Allied Biofuels and Sinopec sign $6.1bn SAF deal in Uzbekistan

A Chinese state engineering giant anchors Central Asia's first industrial-scale sustainable aviation fuel complex in a $6.1bn clean fuels bet.

Allied Biofuels and Sinopec sign $6.1bn SAF deal in Uzbekistan

Allied Biofuels and Sinopec Engineering Group have signed a front-end engineering and design (FEED) contract with a rollover to full EPC (engineering, procurement and construction) for a US$6.1 billion sustainable aviation fuel (SAF) and e-SAF project in Uzbekistan. The agreement, signed during the 5th Tashkent International Investment Forum, represents one of the largest single clean-fuels infrastructure commitments ever made in Central Asia, and it brings together a Chinese state-linked engineering heavyweight and an emerging-market biorefinery developer on territory that sits at the intersection of energy transition ambition and geopolitical repositioning.

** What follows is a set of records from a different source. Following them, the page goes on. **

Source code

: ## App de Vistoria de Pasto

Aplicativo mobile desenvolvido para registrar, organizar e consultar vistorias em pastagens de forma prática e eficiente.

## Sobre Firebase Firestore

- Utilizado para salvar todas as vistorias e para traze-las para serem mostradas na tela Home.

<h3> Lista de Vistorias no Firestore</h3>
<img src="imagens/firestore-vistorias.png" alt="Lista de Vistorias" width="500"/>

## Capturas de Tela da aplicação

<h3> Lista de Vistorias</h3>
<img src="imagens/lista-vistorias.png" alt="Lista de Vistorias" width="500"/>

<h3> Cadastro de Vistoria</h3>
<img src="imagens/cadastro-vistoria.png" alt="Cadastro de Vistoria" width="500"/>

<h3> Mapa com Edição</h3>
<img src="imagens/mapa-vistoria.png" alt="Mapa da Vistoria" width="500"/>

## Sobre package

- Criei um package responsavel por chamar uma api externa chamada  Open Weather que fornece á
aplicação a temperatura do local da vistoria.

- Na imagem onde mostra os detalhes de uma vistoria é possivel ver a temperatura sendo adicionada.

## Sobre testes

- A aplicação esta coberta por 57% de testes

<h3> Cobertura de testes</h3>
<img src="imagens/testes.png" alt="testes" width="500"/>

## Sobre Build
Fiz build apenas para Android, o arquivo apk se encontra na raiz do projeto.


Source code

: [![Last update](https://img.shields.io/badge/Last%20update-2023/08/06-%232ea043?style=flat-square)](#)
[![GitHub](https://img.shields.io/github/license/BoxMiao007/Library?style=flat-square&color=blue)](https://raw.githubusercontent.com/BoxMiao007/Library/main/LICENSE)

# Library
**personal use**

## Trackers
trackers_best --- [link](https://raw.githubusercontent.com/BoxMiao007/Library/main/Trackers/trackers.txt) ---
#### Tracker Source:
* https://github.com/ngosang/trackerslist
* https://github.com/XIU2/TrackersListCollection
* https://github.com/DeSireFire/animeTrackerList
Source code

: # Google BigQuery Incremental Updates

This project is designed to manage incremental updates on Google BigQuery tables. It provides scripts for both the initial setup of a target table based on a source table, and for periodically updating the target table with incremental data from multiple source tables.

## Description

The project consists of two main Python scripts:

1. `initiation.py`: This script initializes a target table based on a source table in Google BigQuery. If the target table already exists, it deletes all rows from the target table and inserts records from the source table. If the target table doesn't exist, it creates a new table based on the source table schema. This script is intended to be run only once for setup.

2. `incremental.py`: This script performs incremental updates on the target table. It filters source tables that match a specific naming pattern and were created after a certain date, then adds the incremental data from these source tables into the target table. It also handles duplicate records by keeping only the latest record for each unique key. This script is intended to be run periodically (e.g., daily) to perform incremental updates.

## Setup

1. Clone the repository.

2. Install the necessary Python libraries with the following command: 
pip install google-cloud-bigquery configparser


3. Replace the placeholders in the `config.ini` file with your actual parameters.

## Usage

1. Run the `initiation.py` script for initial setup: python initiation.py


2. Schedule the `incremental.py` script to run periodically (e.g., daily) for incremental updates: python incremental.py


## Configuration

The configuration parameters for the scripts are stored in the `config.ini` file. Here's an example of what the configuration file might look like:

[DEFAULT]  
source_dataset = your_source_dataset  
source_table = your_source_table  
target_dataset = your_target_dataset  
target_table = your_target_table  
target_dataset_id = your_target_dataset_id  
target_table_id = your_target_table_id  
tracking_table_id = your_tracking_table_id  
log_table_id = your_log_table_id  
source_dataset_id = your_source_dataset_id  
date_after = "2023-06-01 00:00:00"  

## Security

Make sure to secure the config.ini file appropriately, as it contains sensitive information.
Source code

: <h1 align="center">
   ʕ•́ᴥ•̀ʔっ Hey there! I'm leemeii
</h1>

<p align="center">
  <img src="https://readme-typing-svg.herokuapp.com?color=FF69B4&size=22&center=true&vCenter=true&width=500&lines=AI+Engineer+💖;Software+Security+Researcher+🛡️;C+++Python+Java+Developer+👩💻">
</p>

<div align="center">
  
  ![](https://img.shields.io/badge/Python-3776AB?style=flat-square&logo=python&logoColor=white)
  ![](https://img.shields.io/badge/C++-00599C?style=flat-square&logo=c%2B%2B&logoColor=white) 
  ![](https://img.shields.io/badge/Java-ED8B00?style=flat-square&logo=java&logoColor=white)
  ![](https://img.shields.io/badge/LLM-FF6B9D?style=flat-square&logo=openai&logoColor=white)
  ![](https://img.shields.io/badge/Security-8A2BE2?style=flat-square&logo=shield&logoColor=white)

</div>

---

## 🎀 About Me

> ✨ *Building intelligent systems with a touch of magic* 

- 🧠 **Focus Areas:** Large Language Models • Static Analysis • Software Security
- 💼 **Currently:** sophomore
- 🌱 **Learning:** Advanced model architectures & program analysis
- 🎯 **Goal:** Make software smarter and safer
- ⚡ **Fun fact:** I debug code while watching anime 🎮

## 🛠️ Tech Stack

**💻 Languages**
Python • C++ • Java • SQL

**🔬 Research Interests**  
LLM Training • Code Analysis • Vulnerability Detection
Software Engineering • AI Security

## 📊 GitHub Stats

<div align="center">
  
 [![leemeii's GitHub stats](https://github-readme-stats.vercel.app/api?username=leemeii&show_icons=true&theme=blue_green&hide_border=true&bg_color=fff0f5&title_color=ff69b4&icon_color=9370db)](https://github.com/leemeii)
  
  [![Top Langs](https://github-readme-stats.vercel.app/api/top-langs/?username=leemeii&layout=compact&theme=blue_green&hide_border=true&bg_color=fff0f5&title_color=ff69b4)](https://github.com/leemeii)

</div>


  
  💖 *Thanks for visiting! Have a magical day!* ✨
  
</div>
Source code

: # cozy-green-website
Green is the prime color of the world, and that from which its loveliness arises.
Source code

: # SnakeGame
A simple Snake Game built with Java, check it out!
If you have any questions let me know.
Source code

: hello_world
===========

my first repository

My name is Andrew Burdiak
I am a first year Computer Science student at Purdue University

Allied Biofuels describes the facility as Central Asia's first world-scale integrated biorefinery, designed to combine biomass processing, advanced refining, renewable energy integration and power-to-liquid production within a single industrial platform. The project would produce both conventional SAF, derived from biological feedstocks, and e-SAF, which uses green hydrogen and captured carbon to synthesise aviation fuel from electricity. Once operational, the company says the plant is intended to supply clean aviation fuel to domestic Uzbek carriers as well as international markets.

Engineering muscle meets frontier market

Sinopec Engineering Group, a subsidiary of China's state-owned Sinopec conglomerate, brings established credentials in refinery design, green hydrogen systems and large-scale industrial integration. Under the FEED contract it will undertake front-end design, detailed engineering, systems integration and open-book cost development. The rollover provision means that, contingent on the FEED phase meeting agreed parameters, Sinopec Engineering transitions directly into the full EPC role, reducing the contracting risk typically associated with handing a project between engineering phases. Alfred Benedict, Managing Director of Allied Biofuels, said the agreement moves the project "from development into engineering and execution readiness", framing Sinopec Engineering's involvement as strengthening the delivery pathway rather than merely adding a prestigious name to the cap table.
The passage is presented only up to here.